# High Calorie, Grain Free, Salmon based food?



## blord (Feb 14, 2009)

Does anyone know of a food like this? I wish there was a place where all grain free foods were listed, along with calorie content and ingrediants. I tried dogfoodanalysis.com but I noticed that most of the reviews are at least 2 years old. Who knows what ingrediants have changed since then?
I saw Candidae grain free salmon, but there is no company guarantee that they don't use ethoxyquin. Ellie cannot have chicken or beef, so I like to stick to salmon based formulas. Thanks in advance!


----------



## JeanKBBMMMAAN (May 11, 2005)

My dogs did well on this:
http://www.petcurean.com/index.php?page_id=42
Calorie Content: ME (calculated) = 4257 kcal / kg or 466 kcal per 8 oz (250 ml) cup

I will rotate it again as my next fish based food. 

I am thinking the Acana might be something you would like, also made in Canada, but by Champion foods, with more than salmon though. 

I can't remember if Fromm has a salmon food that is grain free. 

This was updated 2/09: http://www.dogfoodproject.com/index.php?page=grain_free


----------



## Barb E (Jun 6, 2004)

What about Rabbit?
Nature's Variety Rabbit Meal

Ingredients
Rabbit Meal, Salmon Meal, Tapioca, Chicken Fat (naturally preserved with Mixed Tocopherols and Citric Acid), Tomato Pomace, Pumpkinseeds, Sun-Cured Alfalfa Meal, Montmorillonite Clay, Natural Flavor, Sea Salt, Vitamins (Choline Chloride, Vitamin E Supplement, Ascorbic Acid, Niacin Supplement, Biotin, D-Calcium Pantothenate, Vitamin A Acetate, Riboflavin Supplement, Thiamine Mononitrate, Pyridoxine Hydrochloride, Vitamin D3 Supplement, Iodine Supplement, Vitamin B12 Supplement, Carotene, Folic Acid), Peas, Brewers Yeast, Potassium Chloride, Minerals (Zinc Proteinate, Iron Proteinate, Manganese Proteinate, Copper Proteinate, Sodium Selenite), Dried Kelp, Cranberries, Blueberries, Inulin, Freeze Dried Rabbit, Freeze Dried Rabbit Liver, Dried Enterococcus Faecium Fermentation Product, Dried Lactobacillus Acidophilus Fermentation Product, Rosemary Extract, Freeze Dried Rabbit Lung, Freeze Dried Rabbit Hearts, Freeze Dried Ground Rabbit Bone

Calories
482 per cup

http://www.naturesvariety.com/instinct_dog_kibble_rabbit


----------



## Renoman (Apr 10, 2009)

You might want to check this one out.

http://www.petcurean.com/index.php?page_id=44

Fromm does have a salmon kibble, not sure if it's grain free, but the kibble is tiny.. more appropriate for a small breed dog than a GSD.

My guys did well on the Go!
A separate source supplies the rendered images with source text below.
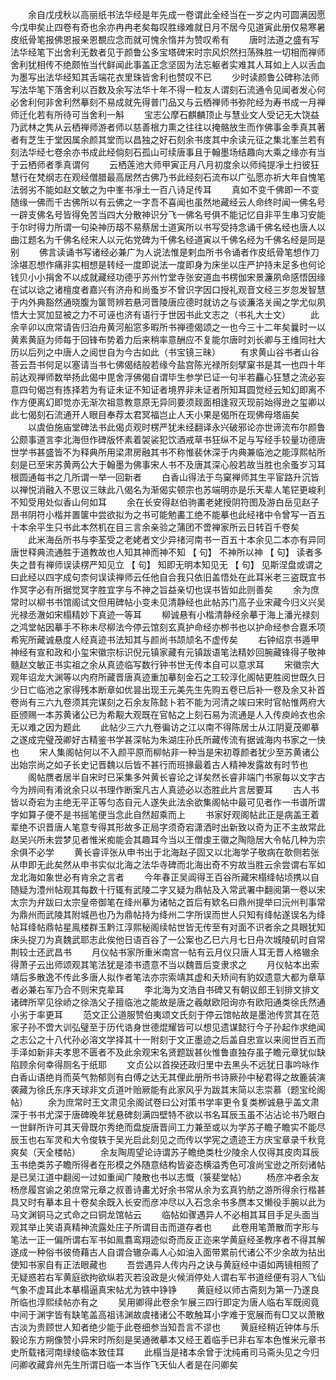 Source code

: <!-- { "loadSidebar": true } -->
　　余自戊戌秋以高丽纸书法华经是年先成一卷谓此全经当在一岁之内可圆满因愿今戊申矣止四卷有奇也余亦冉冉老矣每叹胜缘难就日月不居今见道寅此册仅易寒暑皮纸骨笔报佛恩报亲恩覩应念而就可愧余惰并为赞叹希有 
　　唐时法道之盛有写法华经笔下出舍利无数者见于颜鲁公多宝塔碑宋时宗风炽然扫荡殊胜一切相而禅师舍利犹相传不绝颇恠当代鲜闻此事盖正念坚固为法忘躯者实难其人耳如上人以舌血为墨写出法华经知其舌端花衣里珠皆舍利也赞叹不已 
　　少时读颜鲁公碑称法师写法华笔下落舍利以百数及余写法华十年不得一粒友人谓刻石流通令见闻者发心何必舍利何非舍利然摹刻不易成就先得普门品又与云栖禅师书弥陀经为寿书成一月禅师迁化若有所待可当舍利一斛 
　　宝志公摩石麒麟顶止与慧业文人受记无大饶益乃武林之隽从云栖禅师游者师以慈善根力熏之往往以掩骼放生而作佛事金季真其著者有芝生于堂因属余颜其堂而以昌独之好石刻余书庋其中余读元征之集北峯兰若有刻法华经七卷余亦书成此经倘刻石孤山可续唐事且于翰墨场结趣向大乘之缘亦有当于云栖师者季真谓何 
　　云栖莲池大师甲寅正月八月初度余以师纯提凈土扫彼狂慧行在梵纲志在观经僧腊最高居然古佛乃书此经刻石流布以广弘愿亦祈大年自愧笔法弱劣不能如赵文敏之为中峯书凈土一百八诗足传耳 
　　真如不变千佛即一不变随缘一佛而千古佛所以有云佛之一字吾不喜闻也虽然地藏经云人命终时闻一佛名号一辟支佛名号皆得免苦当四大分散神识分飞一佛名号俱不能记忆自非平生串习安能于尔时得力所谓一句染神历刼不易蔡居士道寅所以书写受持念诵千佛名经也唐人以曲江题名为千佛名经宋人以元佑党碑为千佛名经道寅以千佛名经为千佛名经是同是别 
　　佛言读诵书写诸经必兼广为人说法惟是剌血所书令诵者作皮纸骨笔想作刀涂堪忍想作痛非实相想是转经一度即说法一度即身为床坐以庄严护持未足多也何论钱贝小小捐舍不以成就藏经功德乎苏州竹堂寺张安道血书楞伽宋景濂夙命感悟因缘在试以谂之诸檀度者嘉兴有济舟和尚蚤岁不曾识字因口授礼观音文经三岁忽发智慧于内外典豁然通晓腹为箧笥辨若悬河晋陵唐应德时就访之与谈濂洛关闽之学尤似夙悟大士冥加显被之力不可诬也济有语行于世因书此文志之（书礼大士文） 
　　此余辛卯以庶常请告归泊舟黄河船窓多暇所书禅德偈颂之一也今三十二年矣曩时一以黄素黄庭为师每于回锋布势着力后来稍率意酬应不复能尔唐时刘长卿与王维同社大历以后列之中唐人之阅世自为今古如此（书宝镜三昧） 
　　有求黄山谷书者山谷荅云吾书何足以塞请当书七佛偈结般若缘今盐宫陈光禄所刻擘窠书是其一也四十年前达观禅师数举扬此偈中毘舍浮佛偈自谓毕生参学已证一句半若麤心狂慧之流必妄意四句偈岂有拣择若为有证未证不知证者境界非未证者所知耳圆觉经云知幻即离不作方便离幻即觉亦无渐次祖意教意原无异同要须觌面相逢寂灭现前始得逊之玺卿以此七偈刻石流通开人眼目奉荐太君冥福岂止人天小果是偈所在现佛母塔庙矣 
　　以虞伯施庙堂碑法书此偈贞观时楞严犹未经翻译永兴破邪论亦世谛流布尔颜鲁公颇事道言李北海但作碑版怀素着袈裟犯饮酒戒草书狂纵不足与写经手较量功德唐世学书甚盛皆不为释典所用梁肃房融其书不称惟裴休深于内典兼临池之能淳熙帖所刻是已至宋苏黄两公大于翰墨为佛事宋人书不及唐其深心般若故当胜也余蚤岁习耳根圆通每书之几所谓一举一回新者 
　　白香山得法于鸟窠禅师其生平宦路升沉皆以禅悦消融入不思议三昧此八偈名为渐偈实顿宗也苏端明亦是乐天辈人笔铓更峻利不知受用处似香山何如耳 
　　余在长安得赵伯驹畵老姥授阴符图及游白岳见赵子昂书阴符小楷并置箧中尝欲拟为之书可能勉畵工绝不能摹也此经禇中令曾写一百五十本余平生只书此本然机在目三言余亲验之蒲团不啻禅家所云日转百千卷矣 
　　此米海岳所书与李荃受之老姥者文少异禇河南书一百五十本余见二本亦有异同唐世释典流通胜于道教故也人知其神而神不知 【 句】 不神所以神 【 句】 读者多失之昔有禅师误读楞严知见立 【 句】 知即无明本知见无 【 句】 见斯涅盘或谓之曰此经以四字成句柰何误读禅师云任他自合我只依旧盖悟处在此耳米老三盗既宜书作冥字必有所据觉冥字胜宜字与不神之旨益亲切也误书皆如此则善矣 
　　余为庶常时以柳书书馆阁试文但用碑帖小变未见清静经也此帖苏门高子业宋藏今归义兴吴光禄丞澈如宋榻精妙下真迹一等耳 
　　柳诚悬有小楷清静经余摹于海上潘光禄刻之鸿堂帖因摹手不称未尽柳法今停云馆刻玄真护命经亦栁书也以护命经参合嘉禾项希宪所藏诚悬度人经真迹书法知其与颜尚书颉颃名不虚传矣 
　　右钟绍京书遁甲神经有宣和政和小玺宋徽宗标识倪元镇家藏有元镇跋语笔法精妙回腕藏锋得子敬神髓赵文敏正书实祖之余从真迹临写数行钟书世无传本自可以意求耳 
　　宋徽宗大观年诏龙大渊等以内府所藏晋唐真迹重加摹刻金石之工较淳化阁帖更胜阅世既久日少日亡临池之家得残本断章如优昙出现王元美先生先购五卷已后补一卷及余又补首卷尚有三六九卷须其完谋刻之石余友陈懿卜若不能为河清之竢曰宋时官帖惟两府大臣颁赐一本苏黄诸公已为希觏大观既在官帖之上刻石易为流通是人入传庾岭衣也余无以难之因为题此 
　　此帖少三六九卷徧访之江以南不得陈居士从江阴夏茂卿摹之遂成完璧茂卿好古精鉴书学甚深帖为朱湖庄孙氏所藏传流有据诚海内书家之一快也 
　　宋人集阁帖何以不入颜平原而柳帖非一种当是宋初尊颜者犹少至苏黄诸公出始宗尚之如子长史记晋魏以后皆不甚行而班掾最着古人精神发露故有时节也 
　　阁帖赝者居半自宋时已采集多舛黄长睿论之详矣然长睿非端门书家每以文字古今为辨间有淆讹余只以书理作断案凡古人真迹必以态胜此片言居要耳 
　　古人书皆以奇宕为主绝无平正等匀态自元人遂失此法余欲集阁帖中最可见者作一书谱所谓字如算子便不是书摇笔便当念此自然超乘而上 
　　书家好观阁帖此正是病盖王着辈绝不识晋唐人笔意专得其形故多正局字须奇宕潇洒时出新致以奇为正不主故常此赵吴兴所未尝梦见者惟米痴能会其趣耳今当以王僧虔王徽之陶隐居大令帖几种为宗余俱不必学 
　　黄长睿评张从申书出于北海赵子固又以北海学子敬病在欹侧若张从申即无此矣然从申书实似北海之法华寺碑而北海出奇不穷故当胜云余尝谓右军如龙北海如象世必有肯余之言者 
　　今年春正吴阊得王百谷所藏宋榻绛帖顷携以自随疑为澧州帖观其每数十行辄有武陵二字又疑为鼎帖及入常武署中翻阅第一卷以宋太宗为弁跋曰太宗皇帝御笔在绛州摹为诸帖之首后有欵名曰鼎州提举曰沅州判事常为鼎州而武陵其附城邑也乃为鼎帖持为绛州二字所误而世人只知有绛帖遂误名为绛帖耳绛帖鼎帖星鳯楼群玉黔江淳熙秘阁续帖世皆无传至有对面不识者余之具眼犹知床头捉刀为真魏武耶志此俟他日语百谷了一公案也乙巳六月七日舟次城陵矶时自常荆较士还武昌书 
　　月仪帖书家所重米南宫一帖有云月仪只唐人耳无晋人格辙余得萧子云出师颂观其笔法犹是漆书遗意不当以魏晋后变隶求之 
　　月仪帖本出索靖后多散逸不传此多唐人拟作者笔法亦宗索靖其虚和夭矫间有豹奴遗意大都为章草者必兼右军乃合不则宋克辈耳 
　　李北海为文浩自书碑又有朝议郎王钊排文排文诸碑所罕见徐峤之徐浩父子擅临池之能故是唐之羲献欧阳询亦有欧阳通类徐氏然通小劣于率更耳 
　　范文正公道服赞伯夷颂文氏刻于停云馆帖故是墨池传赏其在范家子孙不啻大训弘璧至于历代诰身世德焜耀皆可以想见遗谋懿行今子孙起作求绝闻之志公之十八代孙必溶文学择其十一附刻于文正墨迹之后盖自忠宣以来阅世百五而手泽如新非夫孝思不匮者不及此余观宋名贤题跋甚伙惟鲁直独存虽子瞻元章犹似缺陷顾余何幸得厕名于纸耶 
　　文贞公以首揆还政归里中去黑头不远犹日事吟咏作白香山语绝肖而英气勃郁则有白傅之达无其俚此册所书诗厥孙中秘君得之故簏装演袭藏为徐氏东序天球非文贞道叶贻厥能有此家风乎为跋其末简以志崇慕（题宝纶阁帖） 
　　余为庶常时王文肃见余阁试卷曰公对策书学率更令复类栁诚悬乎盖文肃深于书书尤深于唐碑晚年犹悬碑刻满四壁特不欲以书名耳辰玉虽不沾沾论书乃眼白一世鲜所许可其天骨既尔秀绝而盘旋唐晋间工力兼至或以为学苏子瞻子瞻实不能尽辰玉也右军灵和大令俊轶于吴光启此刻见之而传以学宪之遗迹王方庆宝章录千秋竞爽矣（天全楼帖） 
　　余友陶周望论诗谓苏子瞻绝类杜少陵余人仅得其皮肉耳辰玉书绝类苏子瞻所得者在形模之外随意结构皆姿态横溢秀色可飡尚宝逊之所刻诸帖是已吴江道中翻阅一过如重闻广陵散也书以志慨（箓斐堂帖） 
　　杨彦冲者余友杨彦履宫谕之弟庶常元章之叔善诗畵尤好余书常从余为玄真钓舫之游所得余行楷甚具又时有摹本且十卷矣余既入长安而彦冲尽以入石念余书多赝本又懒役手腕以此为马文渊铜马之式命之曰铜龙馆帖云 
　　临帖如骤遇异人不必相其耳目手足头面当观其举止笑语真精神流露处庄子所谓目击而道存者也 
　　此卷用笔萧散而字形与笔法一正一偏所谓右军书如鳯翥鸾翔迹似奇而反正迩来学黄庭经圣教序者不得其解遂成一种俗书彼倚藉古人自谓合辙杂毒人心如油入面带累前代诸公不少余故为拈出使知书家自有正法眼藏也 
　　吾尝遇异人传内丹之诀与黄庭经中语如两镜相照了无疑惑若右军黄庭欲拘欲纵若灭若没政是火候消停处人谓右军书道经便有羽人飞仙气象不虚耳此本摹榻逼真宋帖尤为铁中铮铮 
　　黄庭经以师古斋刻为第一乃遂良所临也淳熙续帖亦有之 
　　吴用卿得此卷余乍展三四行即定为唐人临右军既阅竟中间于渊字皆有缺笔盖高祖讳渊故虞禇诸公不敢触耳小字难于宽展而有□又以萧散古淡为贵顾世人知者绝少能于此卷细参当知吾言不谬也 
　　黄庭经稍近钟体与乐毅论东方朔像赞小异宋时所刻是吴通微摹本又经王着临手已非右军本色惟米元章书史所载禇河南绿绫临本致佳耳 
　　此榻当是禇本余曾于沈纯甫司马斋头见之今归问卿收藏弇州先生所谓日临一本当作飞天仙人者是在问卿矣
Natural too. Unfortunately, I can't find it locally and local retailers don't have a distributor they can get it from and shipping made it cost prohibitive.


----------



## Jax08 (Feb 13, 2009)

> Originally Posted By: Barb E.What about Rabbit?
> Nature's Variety Rabbit Meal
> 
> Ingredients
> ...


Personally, with the first two ingredients being a meal, the second a filler and the fourth chicken fat, I wouldn't touch that food.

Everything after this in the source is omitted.